So, Freak, what has Islam contributed in the past couple
of centuries? Reveling in "the glory of the ancients"
has no value to anyone. That sort of thing is very much
like the childrens' taunts "my dad can beat up your dad."
Can you actually bring anything currently worthy of our
attentions to the table? Western civilization has been
hemmoraging new ideas during the same period your people
were following Lawrence, and others like him, on camels.
Perhaps Allah has tied your hands. How many times a day
do you have to stop doing anything productive to eat rug
while you pray to him? Do you think he lives in Mecca?
Why is Allah so jealous of your time anyway?
I just finished Robert Silverberg's biography about the Darius
stone. I'd never heard of that monument before rescuing this
book. There is a sect of Islam that would have destroyed
that stone and any "history" of its forebears. That is
why Islam doesn't get much credit...so far. It has severe
NIH (not invented here) syndrome built into its primary
religion tenets.
Hopefully they are presently in their dark ages, and
will recover sensibility sooner than later.

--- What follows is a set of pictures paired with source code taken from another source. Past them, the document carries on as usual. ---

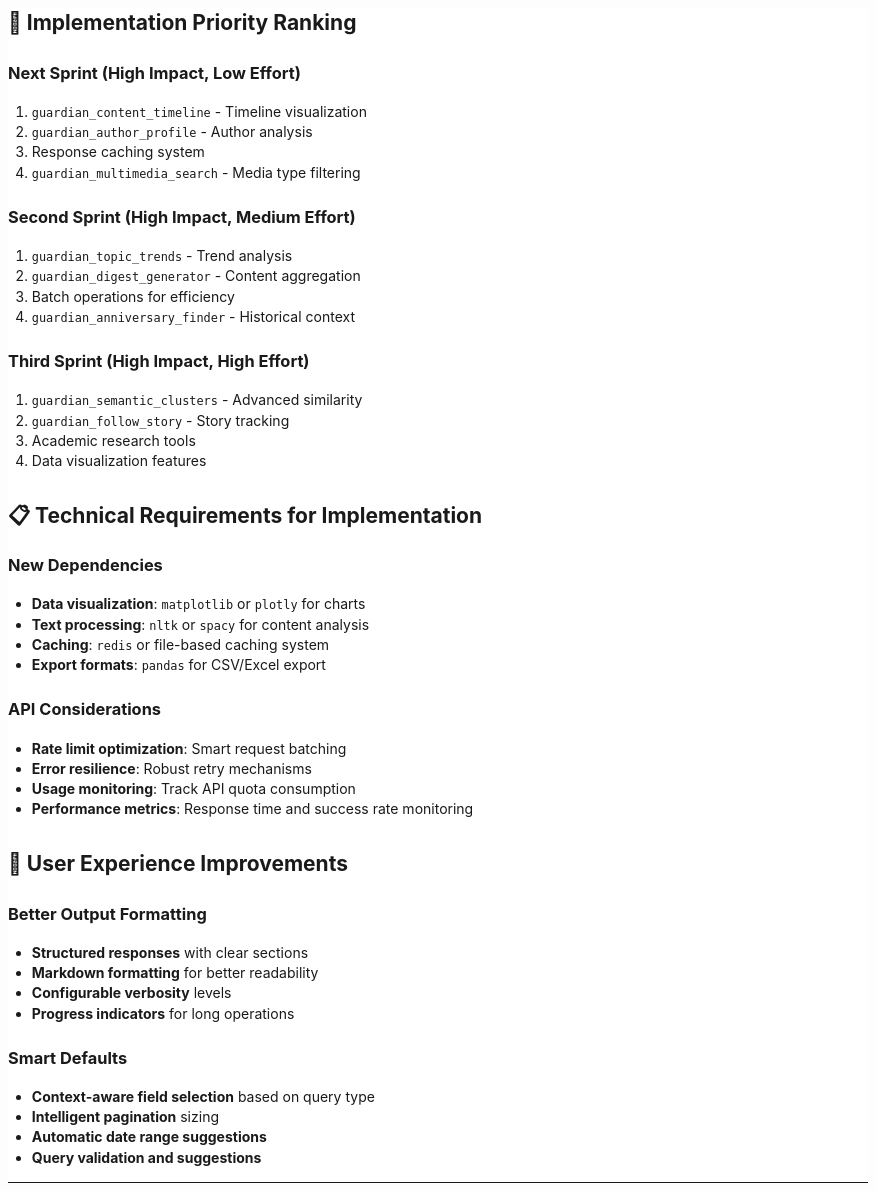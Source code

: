 ## 🎯 **Implementation Priority Ranking**

### **Next Sprint (High Impact, Low Effort)**
1. `guardian_content_timeline` - Timeline visualization
2. `guardian_author_profile` - Author analysis
3. Response caching system
4. `guardian_multimedia_search` - Media type filtering

### **Second Sprint (High Impact, Medium Effort)**
1. `guardian_topic_trends` - Trend analysis
2. `guardian_digest_generator` - Content aggregation
3. Batch operations for efficiency
4. `guardian_anniversary_finder` - Historical context

### **Third Sprint (High Impact, High Effort)**
1. `guardian_semantic_clusters` - Advanced similarity
2. `guardian_follow_story` - Story tracking
3. Academic research tools
4. Data visualization features

## 📋 **Technical Requirements for Implementation**

### **New Dependencies**
- **Data visualization**: `matplotlib` or `plotly` for charts
- **Text processing**: `nltk` or `spacy` for content analysis
- **Caching**: `redis` or file-based caching system
- **Export formats**: `pandas` for CSV/Excel export

### **API Considerations**
- **Rate limit optimization**: Smart request batching
- **Error resilience**: Robust retry mechanisms
- **Usage monitoring**: Track API quota consumption
- **Performance metrics**: Response time and success rate monitoring

## 🎪 **User Experience Improvements**

### **Better Output Formatting**
- **Structured responses** with clear sections
- **Markdown formatting** for better readability
- **Configurable verbosity** levels
- **Progress indicators** for long operations

### **Smart Defaults**
- **Context-aware field selection** based on query type
- **Intelligent pagination** sizing
- **Automatic date range suggestions**
- **Query validation and suggestions**

---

This won't happen if extremists are allowed to play with matches.
For the
moment, they have nothing to be bragging about.
There were two countries we visited that were working on building
stuff rather than destruction: Turkey and Morocco. The "let's
revert back to olden days which never existed" flavors of the
religion are working on undoing all that.
What I find strange is people thinking that all they have to do
is one unusual thing and then expect cudos for the rest of
eternity. The only people who get this kind of credit are those
who keep working at making stuff work.
/BAH
The premise underlying religion(s) is to improve life,
not to control or diminish it.
.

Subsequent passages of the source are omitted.